_About this task_
Go through the entries below and copy every line that holds the word "htplatex".

_Excerpted records_
- Opening Delimiter -
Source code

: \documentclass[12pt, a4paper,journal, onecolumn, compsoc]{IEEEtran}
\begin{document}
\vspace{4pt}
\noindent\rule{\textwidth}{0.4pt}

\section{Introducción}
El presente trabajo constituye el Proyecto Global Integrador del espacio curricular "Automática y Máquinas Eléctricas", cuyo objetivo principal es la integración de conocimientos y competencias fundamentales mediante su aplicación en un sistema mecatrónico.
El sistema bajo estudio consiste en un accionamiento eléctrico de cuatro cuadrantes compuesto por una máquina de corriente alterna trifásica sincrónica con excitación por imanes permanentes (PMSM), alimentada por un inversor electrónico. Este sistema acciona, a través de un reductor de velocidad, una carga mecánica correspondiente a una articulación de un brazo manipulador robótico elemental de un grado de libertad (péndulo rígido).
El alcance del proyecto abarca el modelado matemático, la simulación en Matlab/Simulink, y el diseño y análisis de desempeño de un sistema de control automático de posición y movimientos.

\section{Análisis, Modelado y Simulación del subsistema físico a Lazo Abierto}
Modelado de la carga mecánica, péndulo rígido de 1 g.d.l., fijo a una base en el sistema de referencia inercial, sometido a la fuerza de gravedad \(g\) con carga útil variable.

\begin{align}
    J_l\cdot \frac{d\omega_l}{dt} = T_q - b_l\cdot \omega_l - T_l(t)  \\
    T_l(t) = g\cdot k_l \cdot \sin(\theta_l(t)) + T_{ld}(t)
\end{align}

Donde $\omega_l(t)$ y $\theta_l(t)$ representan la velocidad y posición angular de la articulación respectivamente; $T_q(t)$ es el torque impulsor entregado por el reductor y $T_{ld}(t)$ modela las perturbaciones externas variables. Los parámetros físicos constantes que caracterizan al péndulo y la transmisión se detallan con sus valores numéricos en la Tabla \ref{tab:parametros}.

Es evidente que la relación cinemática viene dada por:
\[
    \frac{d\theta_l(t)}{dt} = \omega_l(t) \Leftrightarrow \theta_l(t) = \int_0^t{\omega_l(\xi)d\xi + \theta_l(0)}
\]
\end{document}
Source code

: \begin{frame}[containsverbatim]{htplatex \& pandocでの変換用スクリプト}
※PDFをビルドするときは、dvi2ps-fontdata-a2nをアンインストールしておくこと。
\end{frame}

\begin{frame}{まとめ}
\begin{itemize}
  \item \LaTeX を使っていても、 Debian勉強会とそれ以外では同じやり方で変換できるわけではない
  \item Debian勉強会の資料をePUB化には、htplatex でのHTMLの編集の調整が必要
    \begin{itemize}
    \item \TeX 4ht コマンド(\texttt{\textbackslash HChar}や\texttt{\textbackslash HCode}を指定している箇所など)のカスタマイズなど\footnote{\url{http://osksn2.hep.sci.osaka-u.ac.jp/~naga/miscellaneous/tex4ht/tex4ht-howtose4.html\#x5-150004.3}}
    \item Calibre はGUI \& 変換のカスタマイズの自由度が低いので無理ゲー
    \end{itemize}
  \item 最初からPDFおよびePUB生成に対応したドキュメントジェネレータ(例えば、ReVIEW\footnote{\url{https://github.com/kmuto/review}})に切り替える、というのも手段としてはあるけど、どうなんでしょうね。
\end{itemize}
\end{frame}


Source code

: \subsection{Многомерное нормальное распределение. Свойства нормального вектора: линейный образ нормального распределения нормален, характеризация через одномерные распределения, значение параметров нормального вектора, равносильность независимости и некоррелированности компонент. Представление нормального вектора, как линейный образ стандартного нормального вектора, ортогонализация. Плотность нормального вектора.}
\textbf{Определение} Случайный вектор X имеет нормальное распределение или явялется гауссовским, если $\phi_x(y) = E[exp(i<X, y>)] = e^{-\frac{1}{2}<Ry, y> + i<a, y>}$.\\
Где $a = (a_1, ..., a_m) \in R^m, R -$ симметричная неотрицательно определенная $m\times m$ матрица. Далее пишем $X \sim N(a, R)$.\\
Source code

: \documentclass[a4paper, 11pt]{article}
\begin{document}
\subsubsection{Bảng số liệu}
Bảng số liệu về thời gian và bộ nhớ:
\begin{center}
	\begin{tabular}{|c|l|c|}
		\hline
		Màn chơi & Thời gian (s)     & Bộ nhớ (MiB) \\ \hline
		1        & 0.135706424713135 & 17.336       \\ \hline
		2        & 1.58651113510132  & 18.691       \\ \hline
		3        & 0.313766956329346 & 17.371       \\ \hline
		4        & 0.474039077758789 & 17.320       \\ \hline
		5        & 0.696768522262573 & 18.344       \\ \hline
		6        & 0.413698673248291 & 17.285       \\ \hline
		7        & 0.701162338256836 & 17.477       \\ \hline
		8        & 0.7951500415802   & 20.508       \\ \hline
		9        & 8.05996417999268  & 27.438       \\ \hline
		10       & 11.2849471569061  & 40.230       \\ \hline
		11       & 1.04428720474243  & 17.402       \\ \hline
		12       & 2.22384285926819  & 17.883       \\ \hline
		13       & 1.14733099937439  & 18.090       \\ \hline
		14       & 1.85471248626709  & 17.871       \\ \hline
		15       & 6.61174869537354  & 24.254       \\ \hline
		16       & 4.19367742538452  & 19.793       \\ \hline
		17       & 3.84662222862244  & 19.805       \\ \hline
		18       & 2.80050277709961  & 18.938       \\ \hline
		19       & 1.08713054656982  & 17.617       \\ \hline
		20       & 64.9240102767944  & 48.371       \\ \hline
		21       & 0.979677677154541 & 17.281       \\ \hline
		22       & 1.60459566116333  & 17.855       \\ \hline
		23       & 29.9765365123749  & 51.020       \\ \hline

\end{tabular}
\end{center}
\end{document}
- Closing Delimiter -
_Answer for this exercise_
: \begin{frame}[containsverbatim]{htplatex \& pandocでの変換用スクリプト}
  \item Debian勉強会の資料をePUB化には、htplatex でのHTMLの編集の調整が必要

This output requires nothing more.